Pero las épocas que se verán representadas en la subasta no terminan ahí. Entre otras de las piezas destacadas figuran una copa barroca de vidrio grabado del siglo XVIII, un cáliz dorado con tapa procedente de Potsdam, y otro más pequeño, también con tapa, producido en Bohemia hacia el año 1700, además de artículos de lujo de Moser, de Karlovy Vary, una de las marcas checas con mayor reconocimiento internacional.

También se incluyen obras de diseño contemporáneo, así como ejemplos representativos del Clasicismo, el Modernismo y el Art déco. Sin embargo, el galerista advierte que el mercado de las artes decorativas ha ido decayendo desde el año 2000.

Foto: René Volfík

“Ya sea vidrio, porcelana o antigüedades como muebles antiguos o relojes, el mercado sigue a la baja. Pero esto no se aplica al arte en general. El arte visual checo, especialmente el de los años 90 o el actual, ha ganado relevancia y se encuentra en uno de sus momentos de mayor reconocimiento”.

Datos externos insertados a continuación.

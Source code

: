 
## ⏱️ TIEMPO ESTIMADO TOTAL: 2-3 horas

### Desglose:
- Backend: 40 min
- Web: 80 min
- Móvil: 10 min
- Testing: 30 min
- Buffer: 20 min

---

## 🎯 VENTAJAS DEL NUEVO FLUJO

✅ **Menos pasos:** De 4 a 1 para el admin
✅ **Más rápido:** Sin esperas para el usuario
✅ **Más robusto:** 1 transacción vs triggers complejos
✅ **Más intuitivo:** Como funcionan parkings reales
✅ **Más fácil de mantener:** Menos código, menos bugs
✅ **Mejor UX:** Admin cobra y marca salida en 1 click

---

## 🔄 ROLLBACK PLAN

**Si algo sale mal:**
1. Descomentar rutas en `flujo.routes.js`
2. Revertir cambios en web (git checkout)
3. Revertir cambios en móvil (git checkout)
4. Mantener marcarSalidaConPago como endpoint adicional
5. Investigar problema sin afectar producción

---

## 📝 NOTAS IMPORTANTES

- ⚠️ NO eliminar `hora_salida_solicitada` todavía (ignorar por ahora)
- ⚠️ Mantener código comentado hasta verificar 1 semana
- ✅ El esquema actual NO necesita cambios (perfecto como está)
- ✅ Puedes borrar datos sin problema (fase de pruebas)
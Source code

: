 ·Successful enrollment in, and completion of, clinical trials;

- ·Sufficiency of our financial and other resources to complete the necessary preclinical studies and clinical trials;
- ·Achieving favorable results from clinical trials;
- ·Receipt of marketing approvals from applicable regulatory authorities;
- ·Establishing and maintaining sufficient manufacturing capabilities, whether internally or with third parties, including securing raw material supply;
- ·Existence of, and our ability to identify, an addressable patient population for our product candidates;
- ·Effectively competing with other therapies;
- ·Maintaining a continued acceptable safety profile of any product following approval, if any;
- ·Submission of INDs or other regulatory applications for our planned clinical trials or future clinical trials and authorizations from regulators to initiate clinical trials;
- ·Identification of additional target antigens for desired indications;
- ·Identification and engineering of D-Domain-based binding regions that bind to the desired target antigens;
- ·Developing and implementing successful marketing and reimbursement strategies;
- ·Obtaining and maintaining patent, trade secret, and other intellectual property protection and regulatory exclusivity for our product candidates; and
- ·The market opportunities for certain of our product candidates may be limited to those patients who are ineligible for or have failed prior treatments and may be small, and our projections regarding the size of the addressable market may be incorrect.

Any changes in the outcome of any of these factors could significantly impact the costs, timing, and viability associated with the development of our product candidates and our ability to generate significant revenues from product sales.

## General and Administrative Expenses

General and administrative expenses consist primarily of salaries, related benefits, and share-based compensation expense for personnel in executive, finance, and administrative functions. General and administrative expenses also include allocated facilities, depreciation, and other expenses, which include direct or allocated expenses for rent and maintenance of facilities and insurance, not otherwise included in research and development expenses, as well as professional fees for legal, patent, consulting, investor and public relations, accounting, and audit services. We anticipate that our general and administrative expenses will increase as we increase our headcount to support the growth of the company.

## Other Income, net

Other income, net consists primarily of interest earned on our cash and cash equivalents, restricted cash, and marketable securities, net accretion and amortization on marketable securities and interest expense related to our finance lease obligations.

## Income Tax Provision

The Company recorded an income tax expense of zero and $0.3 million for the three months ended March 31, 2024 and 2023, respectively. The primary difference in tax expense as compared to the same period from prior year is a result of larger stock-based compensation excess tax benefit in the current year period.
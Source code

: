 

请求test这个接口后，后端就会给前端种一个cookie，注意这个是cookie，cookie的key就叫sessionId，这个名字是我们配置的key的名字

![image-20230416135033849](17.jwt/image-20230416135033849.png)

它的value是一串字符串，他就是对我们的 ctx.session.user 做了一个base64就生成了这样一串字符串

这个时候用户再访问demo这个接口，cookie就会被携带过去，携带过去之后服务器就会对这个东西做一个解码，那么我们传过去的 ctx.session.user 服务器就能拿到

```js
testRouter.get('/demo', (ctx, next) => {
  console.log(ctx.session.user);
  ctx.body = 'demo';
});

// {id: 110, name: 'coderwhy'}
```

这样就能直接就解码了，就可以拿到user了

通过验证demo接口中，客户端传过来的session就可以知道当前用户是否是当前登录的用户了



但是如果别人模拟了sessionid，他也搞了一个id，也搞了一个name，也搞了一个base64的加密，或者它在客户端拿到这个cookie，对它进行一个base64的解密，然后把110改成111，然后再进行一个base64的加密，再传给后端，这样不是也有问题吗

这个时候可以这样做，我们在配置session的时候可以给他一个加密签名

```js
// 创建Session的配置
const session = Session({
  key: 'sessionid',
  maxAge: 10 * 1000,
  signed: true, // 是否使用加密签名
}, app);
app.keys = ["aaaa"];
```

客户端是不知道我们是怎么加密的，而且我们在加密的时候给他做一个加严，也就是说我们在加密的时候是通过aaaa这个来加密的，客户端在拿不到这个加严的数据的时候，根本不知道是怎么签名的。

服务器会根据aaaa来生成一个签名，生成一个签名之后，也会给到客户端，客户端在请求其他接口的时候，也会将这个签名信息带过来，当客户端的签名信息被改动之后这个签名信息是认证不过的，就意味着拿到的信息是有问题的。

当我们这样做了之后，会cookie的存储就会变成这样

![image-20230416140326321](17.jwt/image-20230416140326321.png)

La subasta comenzará el 24 de septiembre, con precios de salida que empiezan en unos 20 euros y llegan hasta los 600 euros para los objetos más valiosos. Según Arthouse Hejtmánek, el valor total de la colección asciende a muchos miles de euros. Hasta entonces, todos los interesados pueden ver las obras expuestas en la sede de Arthouse, tras confirmar una reserva con la casa de subastas, en la calle Goethe 17/2, en el distrito de Praga 6 – Bubeneč.